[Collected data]
::::
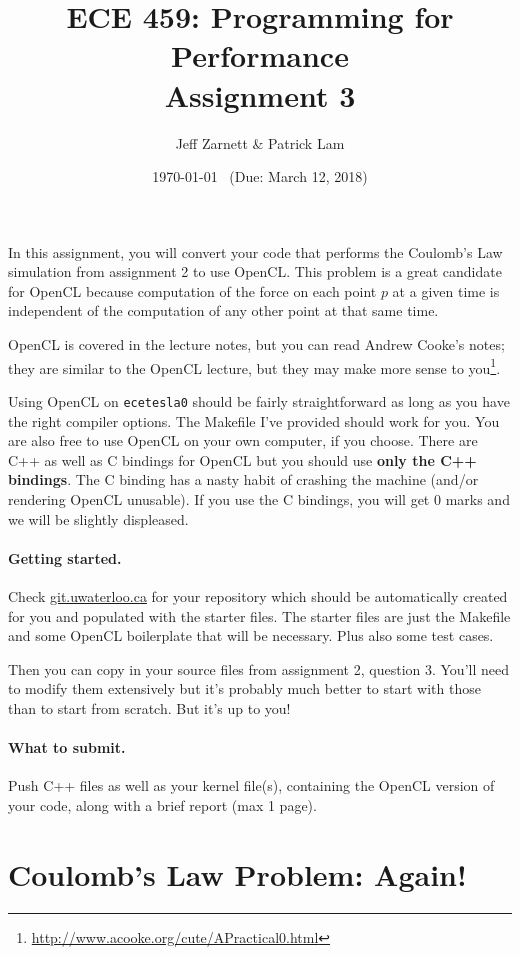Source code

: \documentclass[letterpaper,10pt]{article}
\title{\bf ECE 459: Programming for Performance\\Assignment 3}
\author{Jeff Zarnett \& Patrick Lam}
\date{\today ~ (Due: March 12, 2018)}
\begin{document}
\maketitle

In this assignment, you will convert your code that performs the Coulomb's Law 
simulation from assignment 2 to use OpenCL. This problem is a great candidate for
OpenCL because computation of the force on each point $p$ at a given time is
independent of the computation of any other point at that same time. 


OpenCL is covered in the lecture notes, but you can read Andrew Cooke's notes; they 
are similar to the OpenCL lecture, but they may make more sense to you\footnote{\url{http://www.acooke.org/cute/APractical0.html}}.

Using OpenCL on \texttt{ecetesla0} should be fairly straightforward as long as
you have the right compiler options. The Makefile I've provided
should work for you. You are also free to use OpenCL on your own
computer, if you choose. There are C++ as well as C bindings for OpenCL but you 
should use \textbf{only the C++ bindings}. The C binding has a nasty habit of 
crashing the machine (and/or rendering OpenCL unusable). If you use the C bindings, 
you will get 0 marks and we will be slightly displeased.

\paragraph{Getting started.} 
Check \url{git.uwaterloo.ca} for your repository which should 
be automatically created for you and populated with the starter files. The starter 
files are just the Makefile and some OpenCL boilerplate that will be necessary.
Plus also some test cases.

Then you can copy in your source files from assignment 2, question 3. You'll need to 
modify them extensively but it's probably much better to start with those than to 
start from scratch. But it's up to you!

\paragraph{What to submit.} Push C++ files as well as your kernel file(s), containing 
the OpenCL version of your code, along with a brief report (max 1 page).

\section*{Coulomb's Law Problem: Again!}
\end{document}
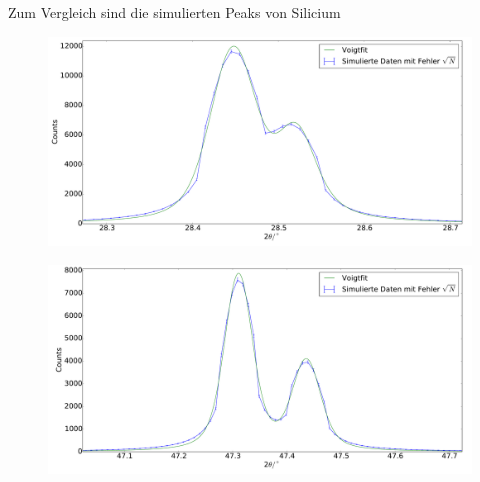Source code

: Zum Vergleich sind die simulierten Peaks von Silicium
\begin{figure}[H]
\begin{minipage}{.52\textwidth}
  \centering
  \includegraphics[scale=0.18]{Simulation_Siliciumpulver_1}
  \label{fig:pul_sim_sil_1}
\end{minipage}
\hspace{0.2cm}
\begin{minipage}{.5\textwidth}
  \centering
  \includegraphics[scale=0.18]{Simulation_Siliciumpulver_2}
  \label{fig:pul_sim_sil_2}
\end{minipage}
\end{figure}
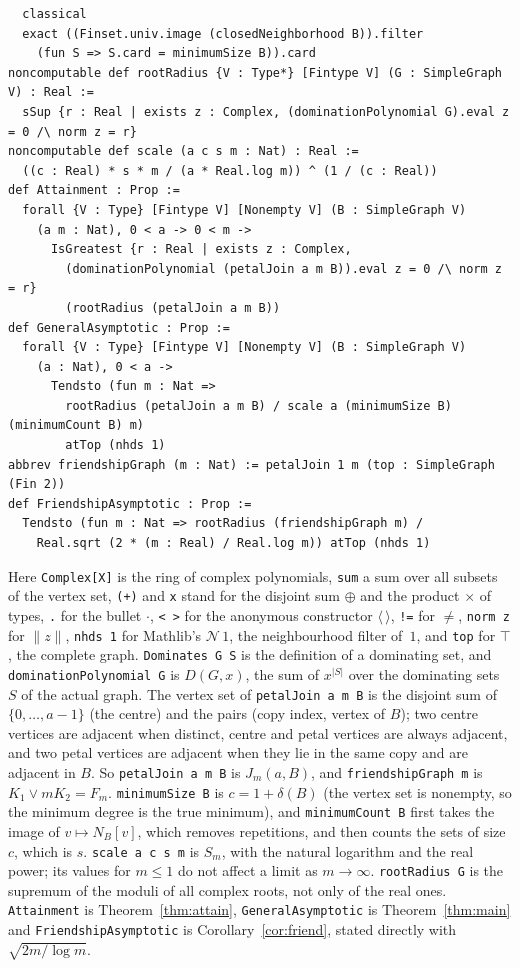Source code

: \documentclass[11pt]{article}
\theoremstyle{definition}
\theoremstyle{remark}
\begin{document}
{{\begin{verbatim}
  classical
  exact ((Finset.univ.image (closedNeighborhood B)).filter
    (fun S => S.card = minimumSize B)).card
noncomputable def rootRadius {V : Type*} [Fintype V] (G : SimpleGraph V) : Real :=
  sSup {r : Real | exists z : Complex, (dominationPolynomial G).eval z = 0 /\ norm z = r}
noncomputable def scale (a c s m : Nat) : Real :=
  ((c : Real) * s * m / (a * Real.log m)) ^ (1 / (c : Real))
def Attainment : Prop :=
  forall {V : Type} [Fintype V] [Nonempty V] (B : SimpleGraph V)
    (a m : Nat), 0 < a -> 0 < m ->
      IsGreatest {r : Real | exists z : Complex,
        (dominationPolynomial (petalJoin a m B)).eval z = 0 /\ norm z = r}
        (rootRadius (petalJoin a m B))
def GeneralAsymptotic : Prop :=
  forall {V : Type} [Fintype V] [Nonempty V] (B : SimpleGraph V)
    (a : Nat), 0 < a ->
      Tendsto (fun m : Nat =>
        rootRadius (petalJoin a m B) / scale a (minimumSize B) (minimumCount B) m)
        atTop (nhds 1)
abbrev friendshipGraph (m : Nat) := petalJoin 1 m (top : SimpleGraph (Fin 2))
def FriendshipAsymptotic : Prop :=
  Tendsto (fun m : Nat => rootRadius (friendshipGraph m) /
    Real.sqrt (2 * (m : Real) / Real.log m)) atTop (nhds 1)
\end{verbatim}}
\noindent Here \texttt{Complex[X]} is the ring of complex polynomials,
\texttt{sum} a sum over all subsets of the vertex set, \texttt{(+)} and
\texttt{x} stand for the disjoint sum $\oplus$ and the product $\times$ of
types, \texttt{.} for the bullet $\cdot$, \texttt{<\,>} for the anonymous
constructor $\langle\,\rangle$, \texttt{!=} for $\ne$, \texttt{norm z} for
$\|z\|$, \texttt{nhds 1} for Mathlib's $\mathcal N\,1$, the neighbourhood filter
of~$1$, and \texttt{top} for
$\top$, the complete graph. \texttt{Dominates G S} is the definition of a
dominating set, and \texttt{dominationPolynomial G} is $D(G,x)$, the sum of
$x^{|S|}$ over the dominating sets $S$ of the actual graph. The vertex set of
\texttt{petalJoin a m B} is the disjoint sum of $\{0,\dots,a-1\}$ (the centre)
and the pairs (copy index, vertex of $B$); two centre vertices are adjacent
when distinct, centre and petal vertices are always adjacent, and two petal
vertices are adjacent when they lie in the same copy and are adjacent in $B$.
So \texttt{petalJoin a m B} is $J_m(a,B)$, and \texttt{friendshipGraph m} is
$K_1\vee mK_2=F_m$. \texttt{minimumSize B} is $c=1+\delta(B)$ (the vertex set
is nonempty, so the minimum degree is the true minimum), and
\texttt{minimumCount B} first takes the image of $v\mapsto N_B[v]$, which
removes repetitions, and then counts the sets of size $c$, which is $s$.
\texttt{scale a c s m} is $S_m$, with the natural logarithm and the real
power; its values for $m\le1$ do not affect a limit as $m\to\infty$.
\texttt{rootRadius G} is the supremum of the moduli of all complex roots, not
only of the real ones. \texttt{Attainment} is Theorem~\ref{thm:attain},
\texttt{GeneralAsymptotic} is Theorem~\ref{thm:main} and
\texttt{FriendshipAsymptotic} is Corollary~\ref{cor:friend}, stated directly
with $\sqrt{2m/\log m}$.

}
\end{document}
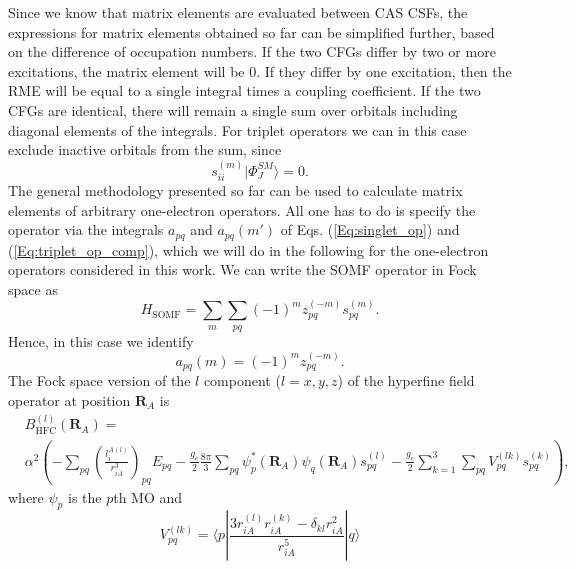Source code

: Since we know that matrix elements are evaluated between CAS CSFs, the expressions for matrix elements obtained so far can be simplified further, based on the difference of occupation numbers. If the two CFGs differ by two or more excitations, the matrix element will be 0. If they differ by one excitation, then the RME will be equal to a single integral times a coupling coefficient. If the two CFGs are identical, there will remain a single sum over orbitals including diagonal elements of the integrals. For triplet operators we can in this case exclude inactive orbitals from the sum, since
	\begin{equation}s_{ii}^{(m)}|\Phi _J^{SM}\rangle  = 0.
	\end{equation} 	
The general methodology presented so far can be used to calculate matrix elements of arbitrary one-electron operators. All one has to do is specify the operator via the integrals ${a_{pq}}$ and ${a_{pq}}(m')$ of Eqs. (\ref{Eq:singlet_op}) and (\ref{Eq:triplet_op_comp}), which we will do in the following for the one-electron operators considered in this work.
We can write the SOMF operator in Fock space as
	\begin{equation}{H_{{\text{SOMF}}}} = \sum\limits_m {\sum\limits_{pq} {{{( - 1)}^m}z_{pq}^{( - m)}} } s_{pq}^{(m)}.
	\end{equation}	
Hence, in this case we identify
	\begin{equation}
	\label{Eq:integral_SOC}
	{a_{pq}}(m) = {( - 1)^m}z_{pq}^{( - m)}.
	\end{equation} 	
The Fock space version of the $l$ component ($l = x,y,z$) of the hyperfine field operator at position ${{\mathbf{R}}_A}$ is
	\begin{equation}
	\begin{aligned}
	&B_{{\text{HFC}}}^{(l)}({{\mathbf{R}}_A}) = \\
	&{\alpha ^2}\left( { - \sum\limits_{pq} {{{\left( {\frac{{l_i^{A(l)}}}{{r_{iA}^3}}} \right)}_{pq}}} {E_{pq}} - \frac{{{g_e}}}{2}\frac{{8\pi }}{3}\sum\limits_{pq} {\psi _p^ * } ({{\mathbf{R}}_A}){\psi _q}({{\mathbf{R}}_A})s_{pq}^{(l)} - \frac{{{g_e}}}{2}\sum\limits_{k = 1}^3 {\sum\limits_{pq} {V_{pq}^{(lk)}} } s_{pq}^{(k)}} \right),
	\end{aligned}
	\end{equation} 	
where ${\psi _p}$ is the $p$th MO and 
	\begin{equation}V_{pq}^{(lk)} = \langle p|\frac{{3r_{iA}^{(l)}r_{iA}^{(k)} - {\delta _{kl}}r_{iA}^2}}{{r_{iA}^5}}|q\rangle 
	\end{equation} 	
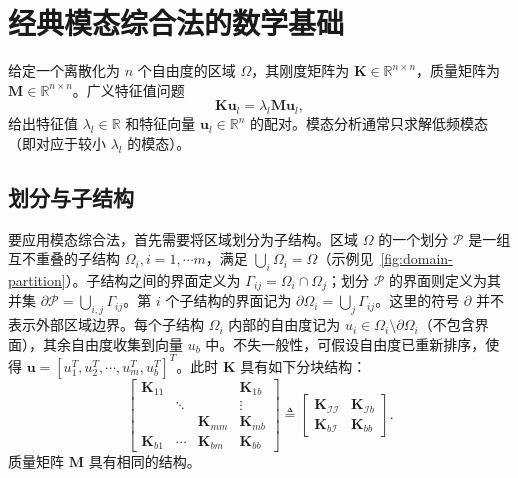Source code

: \section{经典模态综合法的数学基础}

给定一个离散化为 $n$ 个自由度的区域 $\Omega$，其刚度矩阵为 $\mathbf{K} \in \mathbb{R}^{n\times n}$，质量矩阵为 $\mathbf{M} \in \mathbb{R}^{n \times n}$。广义特征值问题
\begin{equation} \mathbf{K} \mathbf{u}_l= \lambda_l \mathbf{M} \mathbf{u}_l,
  \label{eq:generalize-eigen-problem}
\end{equation}
给出特征值 $\lambda_l \in \mathbb{R}$ 和特征向量 $\mathbf{u}_l\in\mathbb{R}^{n}$ 的配对。模态分析通常只求解低频模态（即对应于较小 $\lambda_l$ 的模态）。

\subsection{划分与子结构}

要应用模态综合法，首先需要将区域划分为子结构。区域 $\Omega$ 的一个划分 $\mathcal{P}$ 是一组互不重叠的子结构 $\Omega_i, i=1, \cdots m$，满足 $\bigcup_i\Omega_i = \Omega$（示例见~\cref{fig:domain-partition}）。子结构之间的界面定义为 $\Gamma_{ij} = \Omega_i \cap \Omega_j$；划分 $\mathcal{P}$ 的界面则定义为其并集 $\partial \mathcal{P} = \bigcup_{i,j} \Gamma_{ij}$。第 $i$ 个子结构的界面记为 $\partial \Omega_i = \bigcup_{j} \Gamma_{ij}$。这里的符号 $\partial$ 并不表示外部区域边界。每个子结构 $\Omega_i$ 内部的自由度记为 $u_i \in \Omega_i\setminus\partial \Omega_i$（不包含界面），其余自由度收集到向量 $u_b$ 中。不失一般性，可假设自由度已重新排序，使得 $\mathbf{u} = [u_1^T, u_2^T, \cdots, u_m^T, u_b^T]^T$。此时 $\mathbf{K}$ 具有如下分块结构：
\begin{equation}
  \left[
    \begin{array}{ccc|c}
      \mathbf{K}_{11} & & & \mathbf{K}_{1b}\\
      &\ddots & & \vdots\\
      & & \mathbf{K}_{mm} & \mathbf{K}_{mb}\\\hline
      \mathbf{K}_{b1} &\cdots
    &\mathbf{K}_{bm} &\mathbf{K}_{bb}
    \end{array}
  \right]
  \triangleq
  \begin{bmatrix}
    \mathbf{K}_{\mathcal{I}\mathcal{I}}&\mathbf{K}_{\mathcal{I}b}\\
    \mathbf{K}_{b\mathcal{I}}&\mathbf{K}_{bb}
  \end{bmatrix}.
\end{equation}
质量矩阵 $\mathbf{M}$ 具有相同的结构。


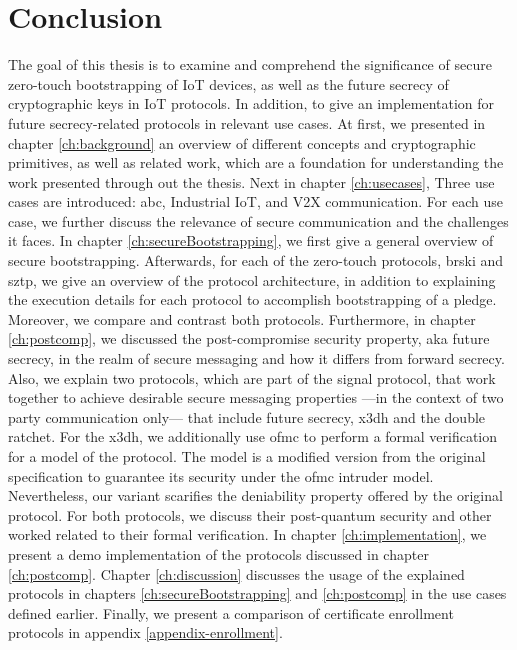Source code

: \chapter{Conclusion}
\label{ch:conclusion}
The goal of this thesis is to examine and comprehend the significance of secure zero-touch bootstrapping of IoT devices, as well as the future secrecy of cryptographic keys in IoT protocols. In addition, to give an implementation for future secrecy-related protocols in relevant use cases.
At first, we presented in chapter \ref{ch:background} an overview of different concepts and cryptographic primitives, as well as related work, which are a foundation for understanding the work presented through out the thesis. Next in chapter \ref{ch:usecases}, Three use cases are introduced: \acrfull{abc}, Industrial IoT, and V2X communication. For each use case, we further discuss the relevance of secure communication and the challenges it faces. In chapter \ref{ch:secureBootstrapping}, we first give a general overview of secure bootstrapping. Afterwards, for each of the zero-touch protocols, \gls{brski} and \gls{sztp}, we give an overview of the protocol architecture, in addition to explaining the execution details for each protocol to accomplish bootstrapping of a pledge. Moreover, we compare and contrast both protocols. Furthermore, in chapter \ref{ch:postcomp}, we discussed the post-compromise security property, aka future secrecy, in the realm of secure messaging and how it differs from forward secrecy. Also, we explain two protocols, which are part of the signal protocol, that work together to achieve desirable secure messaging properties ---in the context of two party communication only--- that include future secrecy, \gls{x3dh} and the double ratchet. For the \gls{x3dh}, we additionally use \gls{ofmc} to perform a formal verification for a model of the protocol. The model is a modified version from the original specification to guarantee its security under the \gls{ofmc} intruder model. Nevertheless, our variant scarifies the deniability property offered by the original protocol. For both protocols, we discuss their post-quantum security and other worked related to their formal verification. In chapter \ref{ch:implementation}, we present a demo implementation of the protocols discussed in chapter \ref{ch:postcomp}. Chapter \ref{ch:discussion} discusses the usage of the explained protocols in chapters \ref{ch:secureBootstrapping} and \ref{ch:postcomp} in the use cases defined earlier. Finally, we present a comparison of certificate enrollment protocols in appendix \ref{appendix-enrollment}. 
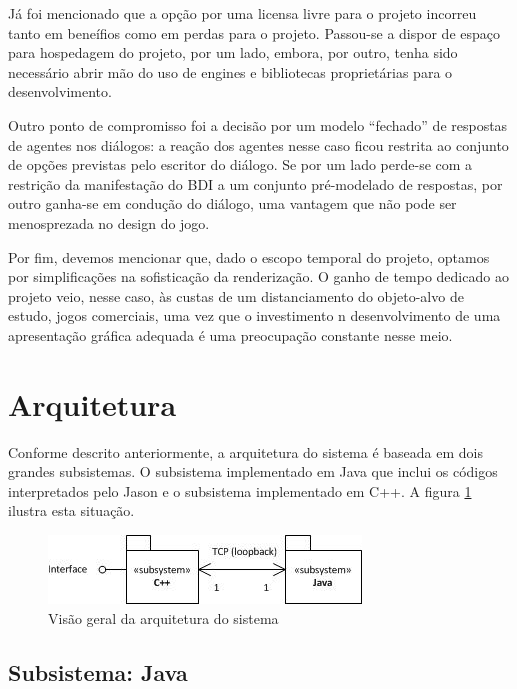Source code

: Já foi mencionado que a opção por uma licensa livre para o projeto incorreu tanto em beneífios como em perdas para o projeto. Passou-se a dispor de espaço para hospedagem do projeto, por um lado, embora, por outro, tenha sido necessário abrir mão do uso de engines e bibliotecas proprietárias para o desenvolvimento.

Outro ponto de compromisso foi a decisão por um modelo ``fechado'' de respostas de agentes nos diálogos: a reação dos agentes nesse caso ficou restrita ao conjunto de opções previstas pelo escritor do diálogo. Se por um lado perde-se com a restrição da manifestação do BDI a um conjunto pré-modelado de respostas, por outro ganha-se em condução do diálogo, uma vantagem que não pode ser menosprezada no design do jogo.

Por fim, devemos mencionar que, dado o escopo temporal do projeto, optamos por simplificações na sofisticação da renderização. O ganho de tempo dedicado ao projeto veio, nesse caso, às custas de um distanciamento do objeto-alvo de estudo, jogos comerciais, uma vez que o investimento n desenvolvimento de uma apresentação gráfica adequada é uma preocupação constante nesse meio.

\section{Arquitetura}

Conforme descrito anteriormente, a arquitetura do sistema é baseada em dois grandes subsistemas. O subsistema implementado em Java que inclui os códigos interpretados pelo Jason e o subsistema implementado em C++. A figura \ref{arquiteturaGeral} ilustra esta situação.

\begin{figure}
\centering
\includegraphics{figuras/arquitetura.jpg}
\caption{Visão geral da arquitetura do sistema}
\label{arquiteturaGeral}
\end{figure}


\subsection{Subsistema: Java}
::::
INSTRUCTIONS TO FOLLOW: Find the word "vertex" in the entries, then copy out every line that has it.

ANSWER:
\texttt{sum} a sum over all subsets of the vertex set, \texttt{(+)} and
$x^{|S|}$ over the dominating sets $S$ of the actual graph. The vertex set of
and the pairs (copy index, vertex of $B$); two centre vertices are adjacent
$K_1\vee mK_2=F_m$. \texttt{minimumSize B} is $c=1+\delta(B)$ (the vertex set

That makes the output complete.